The new consumer protection law that amends and clarifies New York’s existing credit card surcharge law (NYS GBS § 518) went into effect on February 11, 2024.  The NYS Division of Consumer Protection (“DCP”) assists aggrieved consumers in the marketplace and the New York State Attorney General and local governments will have the authority to enforce the credit card surcharge law.


The law, signed by Governor Hochul on December 13, 2023, provides greater transparency and protections for consumers by:

  • Limiting credit card surcharges to the amount charged to the business by the credit card company; and

  • Requiring businesses to post before checkout:

    • the total price of an item or service inclusive of the credit card surcharge; or

    • a two-tiered pricing option, which requires the credit card price to be posted alongside the cash price.

The following practices and examples comply with the law’s credit card surcharge notice requirements:

DO:

  • The business lists the higher credit card price next to a lower cash price.

  • The business lists the credit card price for items and services, then lets customers know they will receive a discount for using cash.
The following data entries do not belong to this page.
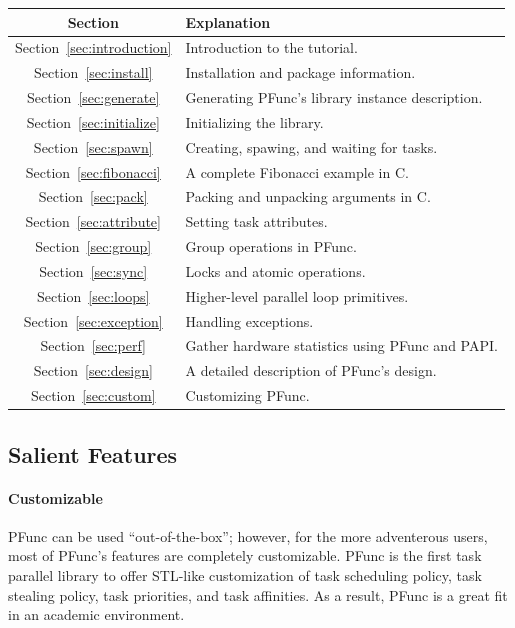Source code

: \begin{center}
\begin{tabular}{|c|l|}
\hline
Section & Explanation \\
\hline
Section~\ref{sec:introduction} & Introduction to the tutorial.\\
\hline
Section~\ref{sec:install} & Installation and package information.\\
\hline
Section~\ref{sec:generate} & Generating PFunc's library instance description.\\
\hline
Section~\ref{sec:initialize} & Initializing the library.\\
\hline
Section~\ref{sec:spawn} & Creating, spawing, and waiting for tasks.\\
\hline
Section~\ref{sec:fibonacci} & A complete Fibonacci example in C. \\
\hline
Section~\ref{sec:pack} & Packing and unpacking arguments in C. \\
\hline
Section~\ref{sec:attribute} & Setting task attributes. \\
\hline
Section~\ref{sec:group} & Group operations in PFunc.\\
\hline
Section~\ref{sec:sync} & Locks and atomic operations.\\
\hline
Section~\ref{sec:loops} & Higher-level parallel loop primitives.\\
\hline
Section~\ref{sec:exception} & Handling exceptions.\\
\hline
Section~\ref{sec:perf} & Gather hardware statistics using PFunc and PAPI.\\
\hline
Section~\ref{sec:design} & A detailed description of PFunc's design.\\
\hline
Section~\ref{sec:custom} & Customizing PFunc. \\
\hline
\end{tabular}
\end{center}

\subsection{Salient Features}
\label{subsec:salient}
%
\paragraph{Customizable}
%
PFunc can be used ``out-of-the-box''; however, for the more adventerous users,
most of PFunc's features are completely customizable.
%
PFunc is the first task parallel library to offer STL-like customization of
task scheduling policy, task stealing policy, task priorities, and task
affinities.
%
As a result, PFunc is a great fit in an academic environment.

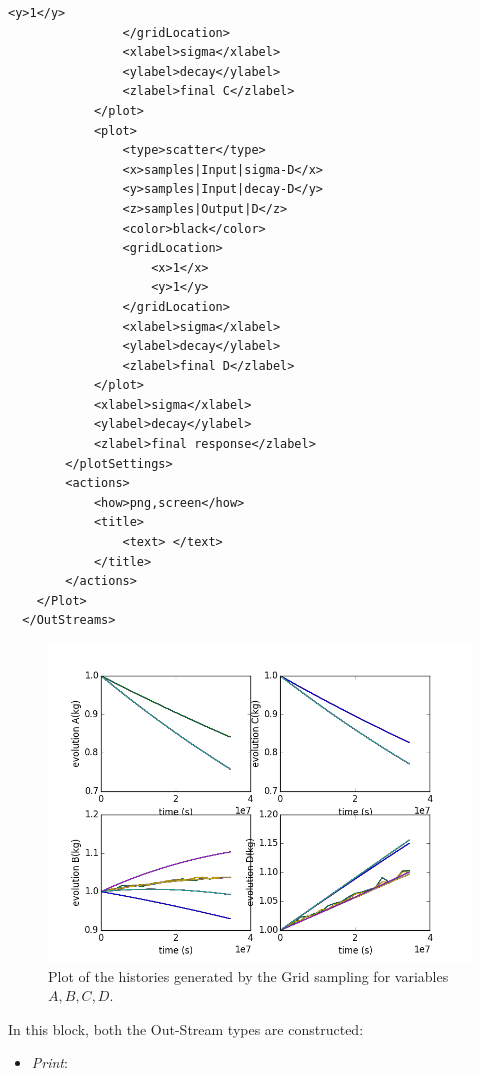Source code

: \begin{enumerate}
\begin{lstlisting}[style=XML,morekeywords={arg,extension,pauseAtEnd,overwrite}]
                    <y>1</y>
                </gridLocation>
                <xlabel>sigma</xlabel>
                <ylabel>decay</ylabel>
                <zlabel>final C</zlabel>
            </plot>
            <plot>
                <type>scatter</type>
                <x>samples|Input|sigma-D</x>
                <y>samples|Input|decay-D</y>
                <z>samples|Output|D</z>
                <color>black</color>
                <gridLocation>
                    <x>1</x>
                    <y>1</y>
                </gridLocation>
                <xlabel>sigma</xlabel>
                <ylabel>decay</ylabel>
                <zlabel>final D</zlabel>
            </plot>
            <xlabel>sigma</xlabel>
            <ylabel>decay</ylabel>
            <zlabel>final response</zlabel>
        </plotSettings>
        <actions>
            <how>png,screen</how>
            <title>
                <text> </text>
            </title>
        </actions>
    </Plot>
  </OutStreams>
\end{lstlisting}
 \begin{figure}[h!]
  \centering
  \includegraphics[scale=0.7]{pics/Grid_histories.png}
  \caption{Plot of the histories generated by the Grid sampling for variables $A,B,C,D$.}
  \label{fig:historiesGridPlotLine}
 \end{figure}
  In this block, both the Out-Stream types are constructed: 
  \begin{itemize}
    \item \textit{Print}: 

\end{itemize}
\end{enumerate}
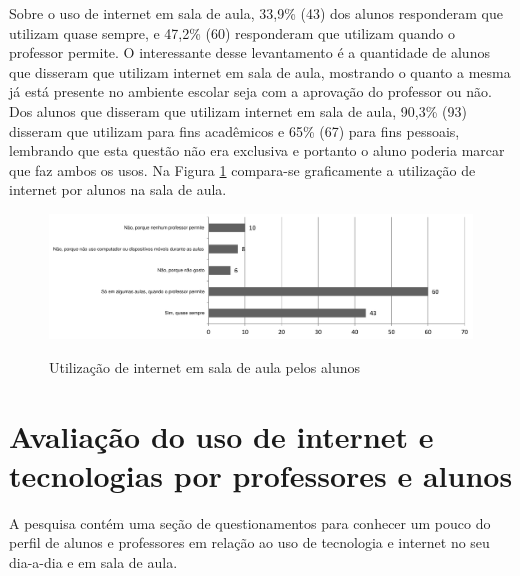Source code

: Sobre o uso de internet em sala de aula, 33,9\% (43) dos alunos responderam que utilizam quase sempre, e 47,2\% (60) responderam que utilizam quando o professor permite. O interessante desse levantamento é a quantidade de alunos que disseram que utilizam internet em sala de aula, mostrando o quanto a mesma já está presente no ambiente escolar seja com a aprovação do professor ou não. Dos alunos que disseram que utilizam internet em sala de aula, 90,3\% (93) disseram que utilizam para fins acadêmicos e 65\% (67) para fins pessoais, lembrando que esta questão não era exclusiva e portanto o aluno poderia marcar que faz ambos os usos. Na Figura \ref{fig:grafico_uso_internet_alunos_sala} compara-se graficamente a utilização de internet por alunos na sala de aula.

\begin{figure}
\centering
\caption{Utilização de internet em sala de aula pelos alunos}
\includegraphics[width=1.0\textwidth]{pdfs/alunos-professores/pesquisa-alunos-uso-internet-sala.pdf} 
\label{fig:grafico_uso_internet_alunos_sala} 
\end{figure}




\section{Avaliação do uso de internet e tecnologias por professores e alunos}

A pesquisa contém uma seção de questionamentos para conhecer um pouco do perfil de alunos e professores em relação ao uso de tecnologia e internet no seu dia-a-dia e em sala de aula.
  • The business changes all prices to the credit card price.

DON’T:

  • The business posts a sign on the door and at the register stating an additional 3.9% surcharge will apply for credit card purchases.

  • “This business has a 4% cash discount incentive built into all pricing. Any purchases made with a credit or debit card will not receive the cash discount and an adjustment in cost will be displayed on your receipt.”

  • A convenience fee, service fee, administration fee, non-cash adjustment, technology fee, processing fee, etc., is charged to credit card users and added as a separate line item on a customer receipt.

  • The price tag of an item shows “$10.00, + 4% if paying with a credit card.”


NOTE: This law does not apply to debit cards.


The law will permit local governments to join in the enforcement of this law, providing consumers with additional resources for compliance and providing local governments with broader opportunities to promote consumer protections for their citizens. If there are any issues related to credit card pricing at the register, DCP encourages consumers to:

  • File a complaint with DCP to receive a refund of any excess fees paid to a merchant in New York State, or

  • File a complaint with the Attorney General or participating local governments for enforcement of a merchant you believe violated the law.